We both did a few puzzles, but found joy in celebrating how puzzles appear in our daily lives instead of going out of our way to do additional puzzles. Is that a total cop-out? Yeah. Yeah it is. But this isn't your project so back the hell off.
BOOM.
So let's talk about the puzzles we encountered in our daily lives. For those who don't know, in the last few months I moved onto the compensation team at my company. We're the team responsible for determining how people get paid, what their level is, how the bonuses work etc... So, you know, don't piss us off. Actually, you're welcome to piss me off. I have literally no control over the outcome of any of those decisions. Not unlike my previous role, I am a data rat and I LOVE it. My entire day is one big logic puzzle. I take thousands of lines of data and make them make sense to other people. It is amazing.
Also, I work on improving processes - which is the best puzzle there is. Here is process improvement - the crash course: "we do things one way, but we're pretty sure we can do it better/faster/cheaper - so - fix it". There is SO MUCH FREEDOM to just logic the shit out of it. It makes my brain scream like a Baby Boomer at a Beatles concert.

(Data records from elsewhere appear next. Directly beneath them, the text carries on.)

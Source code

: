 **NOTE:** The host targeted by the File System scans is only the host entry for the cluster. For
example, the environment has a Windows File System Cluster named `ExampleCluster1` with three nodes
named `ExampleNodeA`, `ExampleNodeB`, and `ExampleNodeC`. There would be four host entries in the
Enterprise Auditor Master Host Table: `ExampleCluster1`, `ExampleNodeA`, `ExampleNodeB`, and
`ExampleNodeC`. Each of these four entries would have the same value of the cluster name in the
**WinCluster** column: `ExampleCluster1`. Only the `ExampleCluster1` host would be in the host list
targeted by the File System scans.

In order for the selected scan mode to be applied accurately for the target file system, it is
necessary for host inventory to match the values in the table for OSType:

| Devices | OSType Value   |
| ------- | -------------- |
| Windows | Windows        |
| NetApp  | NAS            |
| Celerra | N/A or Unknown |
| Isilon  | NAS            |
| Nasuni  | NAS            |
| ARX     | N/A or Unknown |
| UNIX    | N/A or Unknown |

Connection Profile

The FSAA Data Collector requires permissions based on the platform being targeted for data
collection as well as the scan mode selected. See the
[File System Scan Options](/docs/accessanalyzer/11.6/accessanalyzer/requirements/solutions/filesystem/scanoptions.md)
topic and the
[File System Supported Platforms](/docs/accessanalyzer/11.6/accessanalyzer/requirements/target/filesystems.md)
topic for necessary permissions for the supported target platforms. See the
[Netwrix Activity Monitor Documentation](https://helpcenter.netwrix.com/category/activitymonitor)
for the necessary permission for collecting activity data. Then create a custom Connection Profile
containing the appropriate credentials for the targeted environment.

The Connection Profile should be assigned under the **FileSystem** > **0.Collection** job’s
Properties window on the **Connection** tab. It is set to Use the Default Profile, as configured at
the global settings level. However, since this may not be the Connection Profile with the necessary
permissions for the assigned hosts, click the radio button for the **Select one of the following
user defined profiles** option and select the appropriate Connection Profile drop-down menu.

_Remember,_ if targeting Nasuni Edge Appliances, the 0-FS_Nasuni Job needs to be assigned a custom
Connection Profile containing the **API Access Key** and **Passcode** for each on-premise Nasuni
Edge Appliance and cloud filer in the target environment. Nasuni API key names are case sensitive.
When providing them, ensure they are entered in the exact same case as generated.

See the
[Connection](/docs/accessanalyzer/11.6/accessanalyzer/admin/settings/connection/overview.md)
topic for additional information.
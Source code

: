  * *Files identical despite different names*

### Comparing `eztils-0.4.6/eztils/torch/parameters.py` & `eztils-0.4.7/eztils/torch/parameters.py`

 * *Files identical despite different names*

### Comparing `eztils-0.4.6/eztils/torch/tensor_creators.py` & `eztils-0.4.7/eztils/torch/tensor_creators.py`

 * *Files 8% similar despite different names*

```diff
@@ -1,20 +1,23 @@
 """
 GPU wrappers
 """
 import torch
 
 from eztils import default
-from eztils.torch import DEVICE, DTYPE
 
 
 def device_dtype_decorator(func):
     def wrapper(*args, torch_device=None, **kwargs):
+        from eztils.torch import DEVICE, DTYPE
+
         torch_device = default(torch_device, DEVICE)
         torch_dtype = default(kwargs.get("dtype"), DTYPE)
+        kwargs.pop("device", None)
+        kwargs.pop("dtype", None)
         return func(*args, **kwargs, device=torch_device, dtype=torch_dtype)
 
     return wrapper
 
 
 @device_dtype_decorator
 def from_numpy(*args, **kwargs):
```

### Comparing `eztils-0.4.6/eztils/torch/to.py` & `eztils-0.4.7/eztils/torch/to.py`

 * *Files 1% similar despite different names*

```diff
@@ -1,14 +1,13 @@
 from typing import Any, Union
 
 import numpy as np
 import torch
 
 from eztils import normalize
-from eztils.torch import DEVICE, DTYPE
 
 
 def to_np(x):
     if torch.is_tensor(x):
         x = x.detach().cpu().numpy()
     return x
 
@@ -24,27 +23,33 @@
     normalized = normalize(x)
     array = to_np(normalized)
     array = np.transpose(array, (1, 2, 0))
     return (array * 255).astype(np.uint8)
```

Back when music was music.
Justin's puzzling experience was a bit more leisurely than mine - games that involve puzzles are one of his primary hobbies. Remembering that I already admitted we copped-out a little - Justin played some games he really enjoys and we looked for puzzle type aspects to them. The first was Pokemon something-or-other, which I previously knew nothing about through very deliberate action on my part. Now I understand it a little. So - there are this little freaky creatures and there's this child labor situation where kids catch them and train them to fight in a totally non-barbaric game version of cock fighting. BUT - if you ignore the back-story, you can see the puzzles in the game. Each of the fights requires the right choice of captured and broken (sorry, I mean trained) animal and the right choice of combat moves.
The other game he played was Legend of Zelda: Twilight Princess. There are a ton of mini-puzzles along the way of the quest. Within each section of each map there are multiple times the character has to jump on the right bricks or find the right switch or gather certain things in a certain order. It is one big multi-level puzzle, but at least it finally pays off in the end.
...or not...
I also did a couple of rounds of Sudoku on my phone before calling it a night. The double-edged sword of loving a job that is one giant and constant puzzle is that the end of the day can be pretty tiring. And Justin so very sweetly takes care of me so we both kind of took the night off together. Puzzle Day was a lot of fun and it was a neat thought exercise to look at things we do every day and see how they work the same part of the brain as puzzle games.